Source information ->

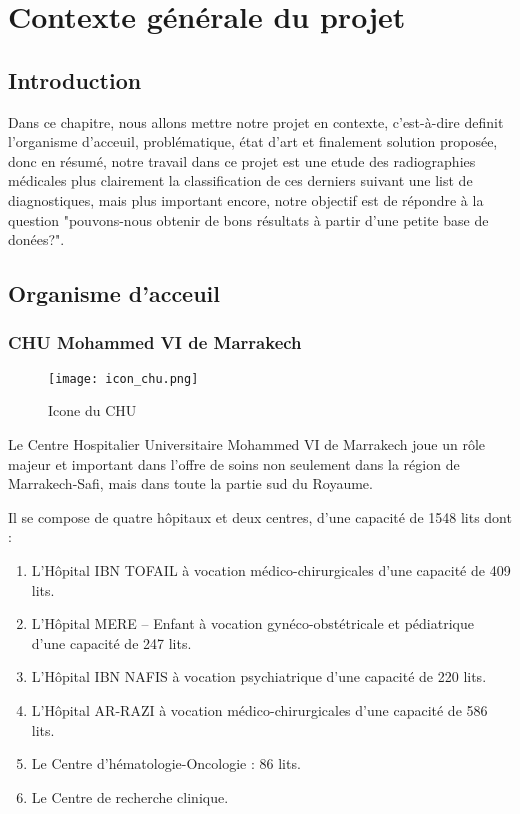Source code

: \chapter{Contexte générale du projet}

    \section*{Introduction}
        Dans ce chapitre, nous allons mettre notre projet en contexte, c'est-à-dire definit l'organisme d'acceuil, problématique, état d'art et finalement solution proposée, donc en résumé, notre travail dans ce projet est une etude des radiographies médicales plus clairement la classification de ces derniers suivant une list de diagnostiques, mais plus important encore, notre objectif est de répondre à la question "pouvons-nous obtenir de bons résultats à partir d'une petite base de donées?".

    \section{Organisme d'acceuil}

        \subsection{CHU Mohammed VI de Marrakech}
            \begin{figure}[h]
                \centering
                \texttt{[image: icon\_chu.png]}\label{fig:chu}
                \caption{Icone du CHU}
            \end{figure}
            Le Centre Hospitalier Universitaire Mohammed VI de Marrakech joue un rôle  majeur et important dans l’offre de soins non seulement dans la région de Marrakech-Safi, mais  dans toute la partie sud du Royaume.

            Il se compose de quatre hôpitaux et deux centres, d’une capacité de 1548 lits dont :
            \begin{enumerate}
                    \item L’Hôpital IBN TOFAIL à vocation médico-chirurgicales d’une capacité de 409 lits.
                    \item L’Hôpital MERE – Enfant à vocation gynéco-obstétricale et pédiatrique d’une capacité de 247 lits.
                    \item L’Hôpital IBN NAFIS à vocation psychiatrique d’une capacité de 220 lits.
                    \item L’Hôpital AR-RAZI à vocation médico-chirurgicales d’une capacité de 586 lits.
                    \item Le Centre d'hématologie-Oncologie : 86 lits.
                    \item Le Centre de recherche clinique.
            \end{enumerate}

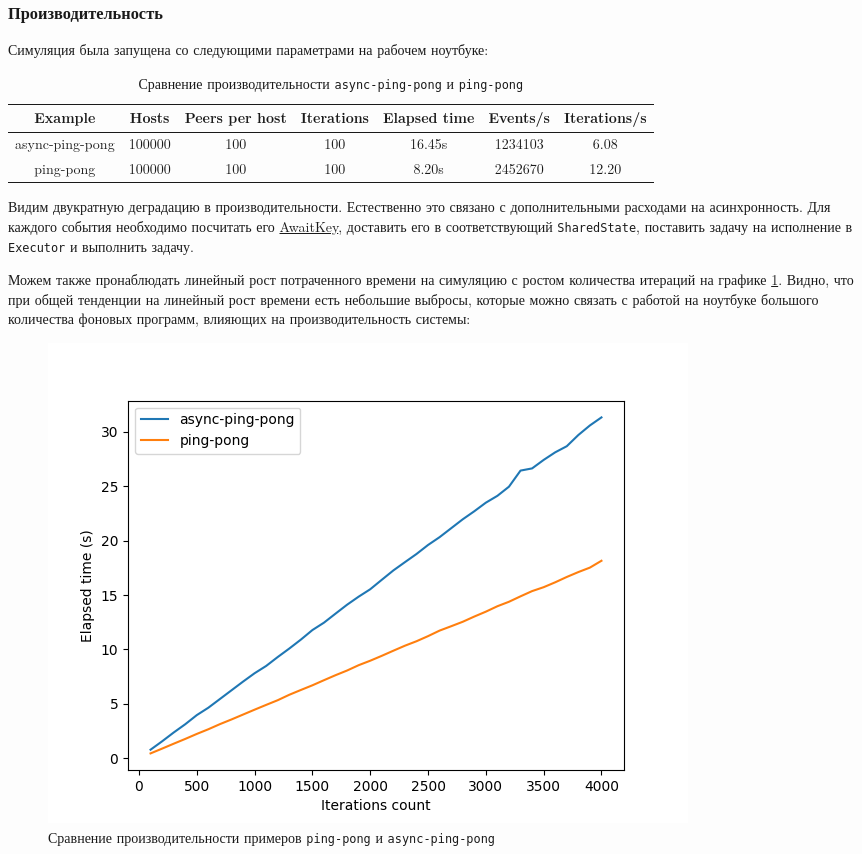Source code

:\subsubsection{Производительность}

Симуляция была запущена со следующими параметрами на рабочем ноутбуке:
\begin{table}[H]
    \centering
    \begin{tabular}{|c|c|c|c|c|c|c|}
        \hline
        Example & Hosts & Peers per host & Iterations & Elapsed time & Events/s & Iterations/s \\
        \hline
        async-ping-pong & 100000 & 100 & 100 & 16.45s & 1234103 & 6.08\\
        \hline
        ping-pong & 100000 & 100 & 100 & 8.20s & 2452670 & 12.20\\
        \hline
    \end{tabular}
    \caption{Сравнение производительности \texttt{async-ping-pong} и \texttt{ping-pong}}
    \label{cmp:ping-pong}
\end{table}

Видим двукратную деградацию в производительности. Естественно это связано с дополнительными расходами на асинхронность. Для каждого события необходимо посчитать его \hyperref[awaitkey]{AwaitKey}, доставить его в соответствующий \texttt{SharedState}, поставить задачу на исполнение в \texttt{Executor} и выполнить задачу.

Можем также пронаблюдать линейный рост потраченного времени на симуляцию с ростом количества итераций на графике \ref{async-perf}. Видно, что при общей тенденции на линейный рост времени есть небольшие выбросы, которые можно связать с работой на ноутбуке большого количества фоновых программ, влияющих на производительность системы:
\begin{figure}[H]
    \centering
    \includegraphics[width=0.9\linewidth]{images/async-ping-pong.png}
    \caption{Сравнение производительности примеров \texttt{ping-pong} и \texttt{async-ping-pong}}
    \label{async-perf}
\end{figure}

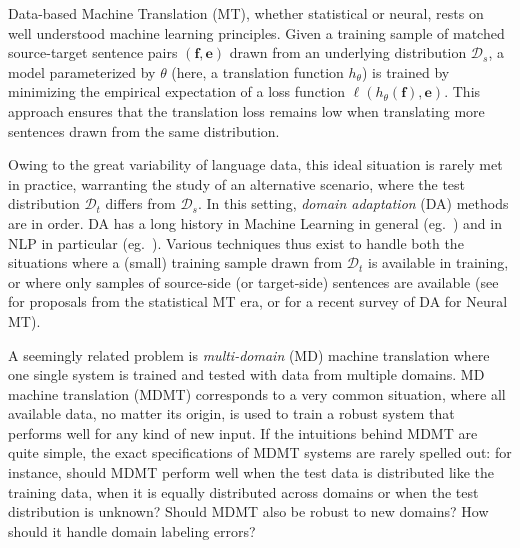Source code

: \documentclass[11pt,a4paper]{article}
\newcommand{\fyDone}[1]{\done[FY]\Todo[FY:]{\textcolor{orange}{#1}}}
\newcommand{\jcDone}[1]{\done[JC]\Todo[JC:]{\textcolor{red}{#1}}}
\newcommand{\src}{\ensuremath{\mathbf{f}}} %
\newcommand{\trg}{\ensuremath{\mathbf{e}}} %
\begin{document}
Data-based Machine Translation (MT), whether statistical or neural, rests on well understood machine learning principles. Given a training sample of matched source-target sentence pairs $(\src,\trg)$\jcDone{shoulnt trg be e as below ?} drawn from an underlying distribution $\mathcal{D}_s$, a model parameterized by $\theta$ (here, a translation function $h_{\theta}$) is trained by minimizing the empirical expectation of a loss function $\ell(h_\theta(\src), \trg)$. This approach ensures that the translation loss remains low when translating more sentences drawn from the same distribution.

Owing to the great variability of language data, this ideal situation is rarely met in practice, warranting the study of an alternative scenario, where the test distribution $\mathcal{D}_t$ differs from $\mathcal{D}_s$. In this setting, \emph{domain adaptation} (DA) methods are in order. DA has a long history in Machine Learning in general (eg.\ \cite{Shimodaira00improving,Ben-David09atheory,Quinonero08dataset,Pan10asurvey})\fyDone{cite non covariate shift} and in NLP in particular (eg.\ \cite{Daume06domain,Blitzer07domain,Jiang07instance}). Various techniques thus exist to handle both the situations where a (small) training sample drawn from $\mathcal{D}_t$ is available in training, or where only samples of source-side (or target-side) sentences are available (see \cite{Foster07mixture,Bertoldi09domain,Axelrod11domain} for proposals from the statistical MT era, or \cite{Chu18asurvey} for a recent survey of DA for Neural MT).

A seemingly related problem is \emph{multi-domain} (MD) machine translation \cite{Sajjad17neural,Farajian17multidomain,Kobus17domaincontrol,Zeng18multidomain,Pham19generic} where one single system is trained and tested with data from multiple domains. MD machine translation (MDMT) corresponds to a very common situation, where all available data, no matter its origin, is used to train a robust system that performs well for any kind of new input.
If the intuitions behind MDMT are quite simple, the exact specifications of MDMT systems are rarely spelled out: for instance, should MDMT perform well when the test data is distributed like the training data, when it is equally distributed across domains or when the test distribution is unknown? Should MDMT also be robust to new domains? How should it handle domain labeling errors? %
\end{document}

Brief -> For every line of the records that has the word "ensuremath" in it, make a copy.

Result ->
\newcommand{\src}{\ensuremath{\mathbf{f}}} %
\newcommand{\trg}{\ensuremath{\mathbf{e}}} %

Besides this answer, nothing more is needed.